- Written by: Keith Aberdein
- Directed by: Peter Muxlow; Tony Isaac; Ross Jennings; Keith Aberdein;
- Starring: Barbara Ewing
- Country of origin: New Zealand
- Original language: English
- No. of seasons: 1
- No. of episodes: 6

Production
- Producer: John Anderson
- Running time: 60 minutes
- Production company: TV1

Original release
- Release: October 10 – November 14, 1978

= Rachel (TV series) =

Rachel is a New Zealand television series. Written by Keith Aberdein, it was a 6 part series that starred Barbara Ewing as a woman who inherits a farm from her father who she already thought had died decades before.

Production of the series was threatend due to industrial action but filming resumed with Ewing staying in New Zealand for longer time than planned to finish the show.
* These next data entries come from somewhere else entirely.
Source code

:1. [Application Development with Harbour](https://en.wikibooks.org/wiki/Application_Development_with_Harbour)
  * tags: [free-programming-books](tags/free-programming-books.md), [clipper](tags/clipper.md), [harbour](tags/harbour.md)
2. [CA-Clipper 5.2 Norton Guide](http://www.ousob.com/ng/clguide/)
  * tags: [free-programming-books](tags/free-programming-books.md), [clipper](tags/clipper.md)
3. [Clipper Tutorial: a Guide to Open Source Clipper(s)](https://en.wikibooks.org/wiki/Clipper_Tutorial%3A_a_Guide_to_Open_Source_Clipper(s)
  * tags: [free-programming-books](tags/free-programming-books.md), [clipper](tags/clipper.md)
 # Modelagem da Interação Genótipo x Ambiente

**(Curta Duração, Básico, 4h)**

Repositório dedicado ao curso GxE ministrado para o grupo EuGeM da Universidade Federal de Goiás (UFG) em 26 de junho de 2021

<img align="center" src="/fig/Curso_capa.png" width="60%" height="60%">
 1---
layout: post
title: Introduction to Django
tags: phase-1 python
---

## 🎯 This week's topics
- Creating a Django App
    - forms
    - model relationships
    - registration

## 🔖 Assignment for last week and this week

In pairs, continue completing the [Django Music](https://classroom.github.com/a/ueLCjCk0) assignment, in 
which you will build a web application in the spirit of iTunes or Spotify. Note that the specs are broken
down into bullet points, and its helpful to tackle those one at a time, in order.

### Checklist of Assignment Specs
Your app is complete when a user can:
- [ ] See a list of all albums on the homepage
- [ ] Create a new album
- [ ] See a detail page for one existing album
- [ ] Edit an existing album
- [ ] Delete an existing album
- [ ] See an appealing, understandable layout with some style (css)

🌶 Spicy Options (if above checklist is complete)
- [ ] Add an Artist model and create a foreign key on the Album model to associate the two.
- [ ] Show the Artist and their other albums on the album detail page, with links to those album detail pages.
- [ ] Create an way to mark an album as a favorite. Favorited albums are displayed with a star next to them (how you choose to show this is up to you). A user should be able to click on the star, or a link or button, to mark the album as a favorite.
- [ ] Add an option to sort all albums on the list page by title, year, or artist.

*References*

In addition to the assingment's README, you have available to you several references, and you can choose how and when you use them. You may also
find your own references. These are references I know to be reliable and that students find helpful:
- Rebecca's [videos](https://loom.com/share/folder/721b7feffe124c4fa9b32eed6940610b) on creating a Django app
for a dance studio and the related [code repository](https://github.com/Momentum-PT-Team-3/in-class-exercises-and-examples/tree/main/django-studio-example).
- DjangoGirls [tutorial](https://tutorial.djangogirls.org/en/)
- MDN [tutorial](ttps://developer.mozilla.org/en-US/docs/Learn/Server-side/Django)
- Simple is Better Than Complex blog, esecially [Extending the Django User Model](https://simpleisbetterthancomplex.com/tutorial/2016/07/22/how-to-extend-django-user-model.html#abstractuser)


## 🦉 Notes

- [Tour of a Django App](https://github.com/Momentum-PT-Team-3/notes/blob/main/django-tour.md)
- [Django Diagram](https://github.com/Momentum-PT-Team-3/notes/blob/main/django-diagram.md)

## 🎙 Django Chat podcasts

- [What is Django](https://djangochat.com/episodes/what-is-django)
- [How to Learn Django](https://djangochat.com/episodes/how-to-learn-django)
Partway through production she took a trip to Britain to film an episode of The Sweeney.

==Cast==
- Barbara Ewing as Rachel
- Martyn Sanderson as Tom
- Dorothy McKegg as Mary
- Deborah Doole as Maggie
- John Bach as Dave
- Bill Stalker as Lascelles
- Grant Tilly as Jim

==Reception==
Nancy Cawley wrote in the Press that it looked "like being another memorable milestone in New Zealand film-making." She adds "Two aspects of the production are remarkable for their high quality - the sets and the music."